In exchange for discharging debt, certain non-exempt assets may be liquidated under court supervision, with the proceeds to be applied to creditors. Does this mean you lose everything? Not at all. In most cases, valuable property such as your home or vehicle is either secured or exempt. Much of your other property, as a practical matter, may not be worth the expense of conducting a sale. A typical rule of thumb is that property with a value of less than $1000 will not be sold by a trustee.
Certain types of debts are non-dischargeable. With some exceptions, they include student loans; taxes; support payments; fraudulent debts; debts for embezzlement or larceny; fines and penalties; debts incurred as a result of a willful or malicious injury; and debts denied discharge in a prior bankruptcy.
Secured debts, such as mortgages and vehicle loans, are fully dischargeable, but you must surrender the collateral back to the creditor if you do not intend to continue making payments. If you want to keep the secured collateral, you can reaffirm the debt. Reaffirmation means a legal re-obligation to pay the debt as if the bankruptcy never occurred. Reaffirming a debt requires that you sign a written contract that must be filed with the court prior to the conclusion of the case. In exchange for reaffirming a debt the creditor allows you to keep your car, home or other secured property, but the creditor retains the right to collect on the debt should you later default after the bankruptcy case is over. You will most likely want to reaffirm on a home and automobile, but not credit cards or other unsecured debts.
Once your petition is filed, a trustee is appointed to represent the best interest of your creditors. The trustee is given broad power under the law. The trustee makes sure that all creditors are treated fairly and equally in the bankruptcy proceeding.Most importantly, the trustee is responsible for collecting and liquidating any non-exempt assets you are intending or required to surrender as part of your bankruptcy.
The trustee theoretically has an interest in all non-exempt assets you own up to the date the petition is filed. These assets, as a group, are called the Bankruptcy Estate. With limited exception property you acquire after filing does not become part of the Bankruptcy Estate, and cannot be taken by the trustee.

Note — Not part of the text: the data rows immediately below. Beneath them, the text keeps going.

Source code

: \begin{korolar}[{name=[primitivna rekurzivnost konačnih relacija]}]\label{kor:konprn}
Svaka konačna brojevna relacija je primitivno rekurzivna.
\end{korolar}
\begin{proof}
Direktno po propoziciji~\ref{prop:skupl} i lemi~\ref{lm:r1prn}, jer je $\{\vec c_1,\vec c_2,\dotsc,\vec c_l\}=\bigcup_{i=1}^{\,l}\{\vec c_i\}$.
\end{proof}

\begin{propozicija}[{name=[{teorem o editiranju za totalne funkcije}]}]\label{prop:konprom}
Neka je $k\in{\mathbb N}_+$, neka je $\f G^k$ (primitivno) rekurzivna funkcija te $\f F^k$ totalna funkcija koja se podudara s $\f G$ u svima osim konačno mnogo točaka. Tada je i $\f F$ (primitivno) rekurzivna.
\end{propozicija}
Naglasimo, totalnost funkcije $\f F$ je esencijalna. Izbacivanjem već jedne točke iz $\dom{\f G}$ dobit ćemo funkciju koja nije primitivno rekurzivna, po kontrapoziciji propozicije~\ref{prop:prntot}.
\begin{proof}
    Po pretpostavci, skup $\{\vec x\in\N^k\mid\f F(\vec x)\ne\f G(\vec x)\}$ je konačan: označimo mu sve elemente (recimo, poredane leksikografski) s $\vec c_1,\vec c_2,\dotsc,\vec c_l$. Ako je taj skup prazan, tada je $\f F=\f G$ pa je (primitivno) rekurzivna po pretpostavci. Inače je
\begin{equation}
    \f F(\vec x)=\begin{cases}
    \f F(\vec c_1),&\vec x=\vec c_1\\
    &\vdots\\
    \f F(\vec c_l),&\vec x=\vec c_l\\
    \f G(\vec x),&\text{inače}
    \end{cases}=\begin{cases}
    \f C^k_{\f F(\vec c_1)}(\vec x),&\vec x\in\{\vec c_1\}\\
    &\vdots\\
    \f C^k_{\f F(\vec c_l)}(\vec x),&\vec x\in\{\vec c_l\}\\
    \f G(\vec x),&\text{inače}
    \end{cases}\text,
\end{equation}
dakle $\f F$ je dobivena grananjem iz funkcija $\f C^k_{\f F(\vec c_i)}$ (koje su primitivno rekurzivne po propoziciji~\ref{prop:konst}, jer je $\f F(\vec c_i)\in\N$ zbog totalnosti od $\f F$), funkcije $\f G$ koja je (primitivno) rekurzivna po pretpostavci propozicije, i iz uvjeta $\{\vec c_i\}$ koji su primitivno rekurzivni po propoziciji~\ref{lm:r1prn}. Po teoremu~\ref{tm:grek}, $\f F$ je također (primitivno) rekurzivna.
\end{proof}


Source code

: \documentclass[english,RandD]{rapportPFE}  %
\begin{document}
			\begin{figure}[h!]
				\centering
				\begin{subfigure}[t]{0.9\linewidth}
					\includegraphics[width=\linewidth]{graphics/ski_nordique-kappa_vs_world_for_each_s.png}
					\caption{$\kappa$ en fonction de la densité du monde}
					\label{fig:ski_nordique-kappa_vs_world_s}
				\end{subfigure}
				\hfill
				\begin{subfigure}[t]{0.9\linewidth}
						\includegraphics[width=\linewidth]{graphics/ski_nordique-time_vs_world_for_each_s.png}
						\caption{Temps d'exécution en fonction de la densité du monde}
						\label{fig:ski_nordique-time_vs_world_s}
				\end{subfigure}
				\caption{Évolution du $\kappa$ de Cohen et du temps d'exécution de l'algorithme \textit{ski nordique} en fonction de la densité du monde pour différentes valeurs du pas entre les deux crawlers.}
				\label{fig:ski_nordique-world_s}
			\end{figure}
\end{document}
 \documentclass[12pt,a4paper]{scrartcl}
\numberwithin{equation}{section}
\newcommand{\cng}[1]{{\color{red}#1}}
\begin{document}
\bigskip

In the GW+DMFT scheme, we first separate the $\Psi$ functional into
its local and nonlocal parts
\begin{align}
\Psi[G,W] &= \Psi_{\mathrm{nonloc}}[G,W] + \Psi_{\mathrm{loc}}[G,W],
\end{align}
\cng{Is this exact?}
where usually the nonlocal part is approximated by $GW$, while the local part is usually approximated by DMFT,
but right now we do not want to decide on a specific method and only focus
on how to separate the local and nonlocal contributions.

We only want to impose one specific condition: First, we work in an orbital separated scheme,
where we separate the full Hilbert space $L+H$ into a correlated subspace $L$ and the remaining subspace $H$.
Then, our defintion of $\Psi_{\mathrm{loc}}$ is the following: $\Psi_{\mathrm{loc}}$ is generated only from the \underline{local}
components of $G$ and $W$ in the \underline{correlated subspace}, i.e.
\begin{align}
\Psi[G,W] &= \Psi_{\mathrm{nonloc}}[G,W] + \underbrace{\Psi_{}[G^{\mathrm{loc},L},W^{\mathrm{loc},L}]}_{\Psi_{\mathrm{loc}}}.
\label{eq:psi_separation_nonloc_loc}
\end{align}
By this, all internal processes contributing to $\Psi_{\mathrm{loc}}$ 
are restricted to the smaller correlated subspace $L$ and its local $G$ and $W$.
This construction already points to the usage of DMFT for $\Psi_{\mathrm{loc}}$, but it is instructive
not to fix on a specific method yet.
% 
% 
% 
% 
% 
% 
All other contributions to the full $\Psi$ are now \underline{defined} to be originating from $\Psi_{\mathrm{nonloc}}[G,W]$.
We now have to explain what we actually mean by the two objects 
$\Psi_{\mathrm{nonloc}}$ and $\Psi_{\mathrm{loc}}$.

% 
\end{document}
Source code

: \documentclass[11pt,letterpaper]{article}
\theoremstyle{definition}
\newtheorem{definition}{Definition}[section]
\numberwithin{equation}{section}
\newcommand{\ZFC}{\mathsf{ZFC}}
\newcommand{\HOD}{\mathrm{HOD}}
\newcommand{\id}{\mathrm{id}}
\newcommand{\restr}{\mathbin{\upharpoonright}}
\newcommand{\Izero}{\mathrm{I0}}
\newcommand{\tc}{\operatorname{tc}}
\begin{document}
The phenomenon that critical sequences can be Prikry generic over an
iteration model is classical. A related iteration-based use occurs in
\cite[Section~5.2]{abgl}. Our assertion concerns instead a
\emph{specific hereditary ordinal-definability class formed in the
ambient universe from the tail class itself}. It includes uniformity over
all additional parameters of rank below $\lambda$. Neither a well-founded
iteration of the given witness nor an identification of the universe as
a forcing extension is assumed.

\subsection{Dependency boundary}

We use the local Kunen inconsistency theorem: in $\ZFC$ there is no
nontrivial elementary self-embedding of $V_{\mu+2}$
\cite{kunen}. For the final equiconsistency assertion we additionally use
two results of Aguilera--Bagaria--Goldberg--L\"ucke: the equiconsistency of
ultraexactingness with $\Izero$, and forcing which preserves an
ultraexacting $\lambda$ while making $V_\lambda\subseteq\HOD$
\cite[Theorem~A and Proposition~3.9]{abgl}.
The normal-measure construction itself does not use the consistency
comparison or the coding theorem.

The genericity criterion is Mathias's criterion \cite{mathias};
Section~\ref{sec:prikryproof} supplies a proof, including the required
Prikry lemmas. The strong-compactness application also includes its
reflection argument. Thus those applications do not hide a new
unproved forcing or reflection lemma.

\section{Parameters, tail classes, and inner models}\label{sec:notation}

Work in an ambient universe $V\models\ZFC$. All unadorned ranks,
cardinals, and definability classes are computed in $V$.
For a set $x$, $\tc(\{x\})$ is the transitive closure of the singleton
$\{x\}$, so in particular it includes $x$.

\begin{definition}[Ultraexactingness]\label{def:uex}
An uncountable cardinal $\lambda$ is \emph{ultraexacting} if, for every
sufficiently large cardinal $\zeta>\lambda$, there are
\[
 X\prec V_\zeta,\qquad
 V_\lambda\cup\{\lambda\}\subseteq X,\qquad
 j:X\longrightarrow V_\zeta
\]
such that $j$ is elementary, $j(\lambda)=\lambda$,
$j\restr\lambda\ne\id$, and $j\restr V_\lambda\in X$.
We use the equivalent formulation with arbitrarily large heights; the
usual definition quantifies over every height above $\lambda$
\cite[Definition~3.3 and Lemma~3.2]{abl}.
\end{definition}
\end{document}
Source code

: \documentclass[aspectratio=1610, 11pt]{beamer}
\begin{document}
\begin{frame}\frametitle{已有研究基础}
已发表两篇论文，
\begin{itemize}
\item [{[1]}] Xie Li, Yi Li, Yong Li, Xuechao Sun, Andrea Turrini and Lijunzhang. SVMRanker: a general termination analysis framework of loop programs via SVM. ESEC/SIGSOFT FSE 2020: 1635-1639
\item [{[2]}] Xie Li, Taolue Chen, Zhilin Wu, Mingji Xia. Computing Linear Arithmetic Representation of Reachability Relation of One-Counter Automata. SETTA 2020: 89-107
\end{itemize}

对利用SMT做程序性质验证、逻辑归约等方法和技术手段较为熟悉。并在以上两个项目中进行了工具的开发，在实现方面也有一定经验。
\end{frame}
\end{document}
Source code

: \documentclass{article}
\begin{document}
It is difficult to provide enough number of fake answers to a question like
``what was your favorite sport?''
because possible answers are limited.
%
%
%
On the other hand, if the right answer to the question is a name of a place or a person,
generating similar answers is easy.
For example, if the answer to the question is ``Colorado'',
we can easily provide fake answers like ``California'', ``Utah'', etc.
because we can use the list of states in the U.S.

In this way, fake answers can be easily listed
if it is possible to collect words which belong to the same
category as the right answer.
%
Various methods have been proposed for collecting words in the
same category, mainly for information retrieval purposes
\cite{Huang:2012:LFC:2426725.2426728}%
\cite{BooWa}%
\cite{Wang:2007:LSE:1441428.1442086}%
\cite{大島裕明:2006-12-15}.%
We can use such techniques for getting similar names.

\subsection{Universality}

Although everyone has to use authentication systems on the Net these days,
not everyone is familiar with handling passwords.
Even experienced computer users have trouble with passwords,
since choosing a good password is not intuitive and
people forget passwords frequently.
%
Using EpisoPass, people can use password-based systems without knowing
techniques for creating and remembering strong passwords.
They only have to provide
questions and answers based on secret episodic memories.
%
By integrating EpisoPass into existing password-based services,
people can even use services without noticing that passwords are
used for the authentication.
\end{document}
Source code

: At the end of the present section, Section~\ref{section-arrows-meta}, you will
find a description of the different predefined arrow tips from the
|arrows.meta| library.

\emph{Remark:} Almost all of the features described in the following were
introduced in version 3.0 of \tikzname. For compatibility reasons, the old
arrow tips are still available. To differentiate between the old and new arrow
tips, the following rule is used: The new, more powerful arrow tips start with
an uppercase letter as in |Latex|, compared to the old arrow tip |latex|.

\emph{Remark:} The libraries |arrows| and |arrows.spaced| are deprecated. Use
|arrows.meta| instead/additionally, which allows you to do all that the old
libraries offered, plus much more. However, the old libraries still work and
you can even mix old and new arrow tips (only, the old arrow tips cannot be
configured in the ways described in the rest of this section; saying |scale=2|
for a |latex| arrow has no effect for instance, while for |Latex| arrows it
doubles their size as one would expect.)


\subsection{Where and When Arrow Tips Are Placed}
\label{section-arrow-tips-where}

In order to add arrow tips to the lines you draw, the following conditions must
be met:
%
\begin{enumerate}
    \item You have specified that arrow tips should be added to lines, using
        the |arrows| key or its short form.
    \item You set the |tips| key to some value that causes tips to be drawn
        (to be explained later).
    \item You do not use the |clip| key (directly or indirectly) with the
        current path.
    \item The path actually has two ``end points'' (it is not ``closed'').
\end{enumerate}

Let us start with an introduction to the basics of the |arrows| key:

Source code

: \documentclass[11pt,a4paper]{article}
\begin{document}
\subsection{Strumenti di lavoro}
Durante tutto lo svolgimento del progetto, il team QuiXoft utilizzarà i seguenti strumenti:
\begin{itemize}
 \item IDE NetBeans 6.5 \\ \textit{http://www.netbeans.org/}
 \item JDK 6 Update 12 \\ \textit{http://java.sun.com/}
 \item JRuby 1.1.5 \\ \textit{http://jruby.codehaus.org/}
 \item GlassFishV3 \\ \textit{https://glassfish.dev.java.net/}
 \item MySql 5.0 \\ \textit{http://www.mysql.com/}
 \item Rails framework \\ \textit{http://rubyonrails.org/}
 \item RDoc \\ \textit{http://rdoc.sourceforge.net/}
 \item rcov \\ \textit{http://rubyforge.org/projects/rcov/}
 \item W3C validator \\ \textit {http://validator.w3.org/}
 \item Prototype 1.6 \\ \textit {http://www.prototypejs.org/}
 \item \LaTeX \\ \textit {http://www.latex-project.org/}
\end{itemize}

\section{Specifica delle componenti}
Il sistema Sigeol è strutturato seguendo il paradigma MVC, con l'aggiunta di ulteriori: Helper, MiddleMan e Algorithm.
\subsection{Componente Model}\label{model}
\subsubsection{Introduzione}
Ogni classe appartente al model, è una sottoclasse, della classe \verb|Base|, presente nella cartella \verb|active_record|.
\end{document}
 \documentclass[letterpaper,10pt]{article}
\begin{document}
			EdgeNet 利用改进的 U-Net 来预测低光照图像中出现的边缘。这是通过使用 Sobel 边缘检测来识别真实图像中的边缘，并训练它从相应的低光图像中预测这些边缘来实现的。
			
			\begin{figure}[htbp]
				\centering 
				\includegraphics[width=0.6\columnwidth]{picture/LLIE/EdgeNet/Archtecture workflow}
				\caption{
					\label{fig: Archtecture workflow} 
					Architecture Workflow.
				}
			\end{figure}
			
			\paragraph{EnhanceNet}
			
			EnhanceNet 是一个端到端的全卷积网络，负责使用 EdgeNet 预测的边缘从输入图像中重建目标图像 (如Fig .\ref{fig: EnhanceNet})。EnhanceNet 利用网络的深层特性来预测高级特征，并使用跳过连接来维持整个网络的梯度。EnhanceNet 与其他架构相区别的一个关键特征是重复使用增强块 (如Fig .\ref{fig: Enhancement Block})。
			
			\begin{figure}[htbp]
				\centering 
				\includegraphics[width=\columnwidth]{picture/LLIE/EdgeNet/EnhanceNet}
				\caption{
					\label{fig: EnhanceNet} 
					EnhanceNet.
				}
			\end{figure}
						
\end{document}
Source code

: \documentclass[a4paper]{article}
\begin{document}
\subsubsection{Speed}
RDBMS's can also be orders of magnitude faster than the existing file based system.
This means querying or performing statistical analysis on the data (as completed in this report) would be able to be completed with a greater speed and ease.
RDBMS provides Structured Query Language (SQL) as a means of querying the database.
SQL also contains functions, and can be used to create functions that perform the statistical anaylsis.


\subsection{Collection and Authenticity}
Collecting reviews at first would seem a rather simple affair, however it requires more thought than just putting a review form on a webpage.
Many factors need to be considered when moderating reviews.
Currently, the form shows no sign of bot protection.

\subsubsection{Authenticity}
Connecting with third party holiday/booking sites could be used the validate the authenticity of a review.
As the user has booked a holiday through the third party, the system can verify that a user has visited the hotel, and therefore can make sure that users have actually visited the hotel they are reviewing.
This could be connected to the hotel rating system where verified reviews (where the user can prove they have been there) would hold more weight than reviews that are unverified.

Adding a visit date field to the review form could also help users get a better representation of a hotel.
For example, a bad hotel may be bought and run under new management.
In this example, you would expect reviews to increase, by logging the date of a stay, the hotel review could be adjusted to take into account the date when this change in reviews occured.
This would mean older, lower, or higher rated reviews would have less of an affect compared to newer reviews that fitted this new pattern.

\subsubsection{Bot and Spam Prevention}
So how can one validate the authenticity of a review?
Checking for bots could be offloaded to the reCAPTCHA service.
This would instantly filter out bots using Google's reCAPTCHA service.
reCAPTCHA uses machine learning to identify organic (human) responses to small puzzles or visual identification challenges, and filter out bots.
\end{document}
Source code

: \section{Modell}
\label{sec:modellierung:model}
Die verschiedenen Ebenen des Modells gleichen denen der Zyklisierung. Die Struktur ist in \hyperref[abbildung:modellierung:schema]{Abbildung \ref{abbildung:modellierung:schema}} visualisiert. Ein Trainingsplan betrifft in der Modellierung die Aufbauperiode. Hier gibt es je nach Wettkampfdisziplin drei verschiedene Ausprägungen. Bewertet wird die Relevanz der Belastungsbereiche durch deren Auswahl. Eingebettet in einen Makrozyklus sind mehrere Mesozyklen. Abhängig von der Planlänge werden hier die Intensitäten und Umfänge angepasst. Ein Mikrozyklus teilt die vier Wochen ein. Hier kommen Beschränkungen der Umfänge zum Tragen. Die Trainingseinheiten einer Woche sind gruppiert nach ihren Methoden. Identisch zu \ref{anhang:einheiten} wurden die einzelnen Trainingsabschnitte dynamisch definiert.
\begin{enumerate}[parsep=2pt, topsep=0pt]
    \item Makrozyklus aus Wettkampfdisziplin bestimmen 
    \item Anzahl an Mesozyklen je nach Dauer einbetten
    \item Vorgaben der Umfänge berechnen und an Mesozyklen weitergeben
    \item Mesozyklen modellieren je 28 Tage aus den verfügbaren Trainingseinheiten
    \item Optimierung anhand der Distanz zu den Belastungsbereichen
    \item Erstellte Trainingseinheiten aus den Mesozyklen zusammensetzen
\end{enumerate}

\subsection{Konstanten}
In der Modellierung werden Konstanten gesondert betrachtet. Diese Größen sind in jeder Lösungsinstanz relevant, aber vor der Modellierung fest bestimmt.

The law allows you to keep certain property above any liens or encumbrances to preserve your ability to live. These are called property exemptions. Exempt property, up to certain value limits, includes your home, vehicle, furniture, appliances and various other personal possessions. The trustee cannot sell secured property unless he first pays off the lien. Therefore, the trustee will not have any incentive to sell secured property that, at a minimum, does not exceed the value of the lien still owing against your property. For this reason, most people keep their home and automobile because there is usually no, or very little, non-exempt equity in such property after paying off the lien. A home, for example, may have a payoff amount on the mortgage close to the value of the property. Even if the home was worth more than the mortgage payoff it probably won’t matter. In New York, a husband and wife can exempt up to $165,550 of equity in their home. In other words, as long as the sale of your home would net you less than $165,550 after payment of all liens and closing costs, the home is exempt from sale by the trustee ($82,775 if owned individually). As long as equity does not exceed the exemption amount, your property has no value to the trustee and Bankruptcy Estate, and the trustee cannot sell the property. The same holds true for a motor vehicle with equity less than the allowed $4,425 exemption amount for vehicles.
Approximately 45 days after filing the petition, you are required to attend a meeting known as the Section 341 Meeting of Creditors. There, the trustee will review your case to see whether there are assets to be administered. There is usually only one meeting, but occasionally a second meeting is scheduled if further information is needed. Your creditors are free to appear and ask questions as well, but creditors rarely attend. The length of the meeting may vary. It usually takes no more than an hour for all scheduled cases on the calendar to be completed.
Approximately two months after the Section 341 meeting the court issues the Discharge Order signifying the conclusion of the case. The average case is completed in three to four months, and you will then have a fresh start.